Oppositionen mit Allophonen - ist es zulässig?

Liebe/-r Experte/-in

Eine Minimalpaaranalyse dazu dient, Phoneme zu ermitteln und dadurch Phonen (Lauten) einen Phonemstatus nachzuweisen. Meine Frage ist:

Wie soll ich mit folgendem Beispiel umgehen?

ich - im? Ist der Minimalpaartest hier plausibel und gerechtfertigt? Oder stößt er hier an seine Grenzen? Denn: wenn wir im erwähnten Wortpaar die MP-Analyse verwenden, müssten beide Phone C und m (SAMPA-Umschrift) zu den Phonemen des Deutschen erklärt werden. Es ist allerdings bekanntlich, dass C kein Phonem ist, sondern ein stellungsbedingtes Allophon: nach hellen Vokalen, nach Konsonanten und am Silbenanfang; (z.B. Blech, Milch, Chemie). Darf ich überhaupt ein Minimapaar mit Allophonen bilden? Darf ich also ein Wortpaar überhaupt analysieren? Ist eine phonologische Opposition mit einem Allophon zulässig?

Für Eure Antworten wäre ich sehr dankbar! Besten Dank im Voraus!

Luki

Hi.

Streng genommen ist das einzige, was du aus einem Minimalpaartest schließen kannst, dass zwei Laute, zu denen sich ein Minimalpaar finden lässt, keine Allophone (oder freie Variation) desselben zu Grunde liegenden Lautes sind.

Wenn du auf Nummer Sicher gehen willst müsstest du in deinem Beispiel m nicht mit C vergleichen, sondern mit dem (möglicherweise abstrakten) zugrundeliegenden Laut von C/x, das heist, du müsstest Minimalepaare für m/C und für m/x finden (ach - am) um sowohl m als auch C/x als Phoneme der deutschen Sprache zu identifizieren.

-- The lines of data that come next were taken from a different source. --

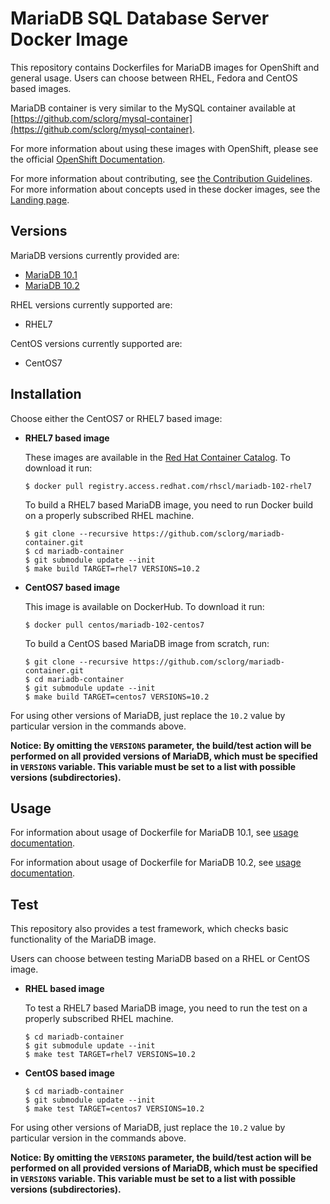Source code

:MariaDB SQL Database Server Docker Image
========================================

This repository contains Dockerfiles for MariaDB images for OpenShift and general usage.
Users can choose between RHEL, Fedora and CentOS based images.

MariaDB container is very similar to the MySQL container available at
[https://github.com/sclorg/mysql-container](https://github.com/sclorg/mysql-container).

For more information about using these images with OpenShift, please see the
official [OpenShift Documentation](https://docs.openshift.org/latest/using_images/db_images/mysql.html).

For more information about contributing, see
[the Contribution Guidelines](https://github.com/sclorg/welcome/blob/master/contribution.md).
For more information about concepts used in these docker images, see the
[Landing page](https://github.com/sclorg/welcome).


Versions
---------------
MariaDB versions currently provided are:
* [MariaDB 10.1](10.1)
* [MariaDB 10.2](10.2)

RHEL versions currently supported are:
* RHEL7

CentOS versions currently supported are:
* CentOS7


Installation
----------------------
Choose either the CentOS7 or RHEL7 based image:

*  **RHEL7 based image**

    These images are available in the [Red Hat Container Catalog](https://access.redhat.com/containers/#/registry.access.redhat.com/rhscl/mariadb-102-rhel7).
    To download it run:

    ```
    $ docker pull registry.access.redhat.com/rhscl/mariadb-102-rhel7
    ```

    To build a RHEL7 based MariaDB image, you need to run Docker build on a properly
    subscribed RHEL machine.

    ```
    $ git clone --recursive https://github.com/sclorg/mariadb-container.git
    $ cd mariadb-container
    $ git submodule update --init
    $ make build TARGET=rhel7 VERSIONS=10.2
    ```

*  **CentOS7 based image**

    This image is available on DockerHub. To download it run:

    ```
    $ docker pull centos/mariadb-102-centos7
    ```

    To build a CentOS based MariaDB image from scratch, run:

    ```
    $ git clone --recursive https://github.com/sclorg/mariadb-container.git
    $ cd mariadb-container
    $ git submodule update --init
    $ make build TARGET=centos7 VERSIONS=10.2
    ```

For using other versions of MariaDB, just replace the `10.2` value by particular version
in the commands above.

**Notice: By omitting the `VERSIONS` parameter, the build/test action will be performed
on all provided versions of MariaDB, which must be specified in  `VERSIONS` variable.
This variable must be set to a list with possible versions (subdirectories).**


Usage
---------------------------------

For information about usage of Dockerfile for MariaDB 10.1,
see [usage documentation](10.1).

For information about usage of Dockerfile for MariaDB 10.2,
see [usage documentation](10.2).


Test
---------------------------------

This repository also provides a test framework, which checks basic functionality
of the MariaDB image.

Users can choose between testing MariaDB based on a RHEL or CentOS image.

*  **RHEL based image**

    To test a RHEL7 based MariaDB image, you need to run the test on a properly
    subscribed RHEL machine.

    ```
    $ cd mariadb-container
    $ git submodule update --init
    $ make test TARGET=rhel7 VERSIONS=10.2
    ```

*  **CentOS based image**

    ```
    $ cd mariadb-container
    $ git submodule update --init
    $ make test TARGET=centos7 VERSIONS=10.2
    ```

For using other versions of MariaDB, just replace the `10.2` value by particular version
in the commands above.

**Notice: By omitting the `VERSIONS` parameter, the build/test action will be performed
on all provided versions of MariaDB, which must be specified in  `VERSIONS` variable.
This variable must be set to a list with possible versions (subdirectories).**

Die Schwierigkeit liegt wohl dann in zwei Dingen: Erstens weißt du für gewöhnlich vorher nicht, welche Laute einer Sprache Ausprägung eines Allophons sind und welche nicht; zweitens kannst du nicht „beweisen“, dass zwei Laute tatsächlich Allophone desselben Phonems sind, sondern nur, dass sie es ggf. nicht sind (nämlich mit dem Minimalpaartest).

Hallo Luki,

der Minimalpaartest funktioniert auch hier, genügt allerdings nicht.

Du kannst durch das Paar ›ich‹/›im‹ definitiv herausfinden, dass [ç] und [m] nicht zu demselben Fonem gehören. Diese Information bedeutet allerdings in der Tat nicht, dass die vorläufig anzusetzenden Foneme /ç/ und /m/ jeweils nur ein Allofon haben. Dass auch [x] zu dem Fonem /ç/ gehört, könntest du durch den Nachweis belegen, dass erstens die beiden Laute nicht in derselben Position erscheinen können und dass es zweitens keinen Fall gibt, in dem die Opposition [ç]/[x] bedeutungsunterscheidend ist. Nun lässt sich die Nicht-Existenz von Dingen schwer belegen, sodass man jeweils nur Aussagen über begrenzte Korpora bestimmter Varietäten machen kann.

Im Fall von [ç] und [x] lassen sich seltene, aber doch existente Wörter finden, in denen der eine wie der andere Laut im Silbenansatz vor nicht-vorderem Vokal erscheint (›Chassidismus‹ mit [x], ›Charitin‹ mit [ç] sind Beispiele). Zudem kontrastieren die beiden Laute in ›Kuchen‹ (Gebäck) [ˈkuːxn̩] und ›Kuhchen‹ (kleine Kuh) [ˈkuːçn̩] miteinander (wiewohl manche Leute nur die umgelautete Form ›Kühchen‹ akzeptieren). Die Ansichten, inwieweit das Aussagen über das Foneminventar des durchschnittlichen deutschen Muttersprachlers zulässt, gehen – wie man sich denken kann – weit auseinander.

Hilft dir das weiter?

Gruß
Christopher

Wenn auch verspätet, aber der Vollständigkeit halber: Ja, auch mit Allophonen kannst du ein Minimalpar bilden.
Im Ich/im Beispiel wird das „ch“ stellungsbedingt zum [C] (IPA), damit unterscheidet es sich aber trotzdem vom Phonem [m]. Kein Minimalpaar wäre es nur, wenn du die verschiedenen Aussprachen von „Ich“ mit [iC] und [iX] (IPA) aufzeigen wolltest.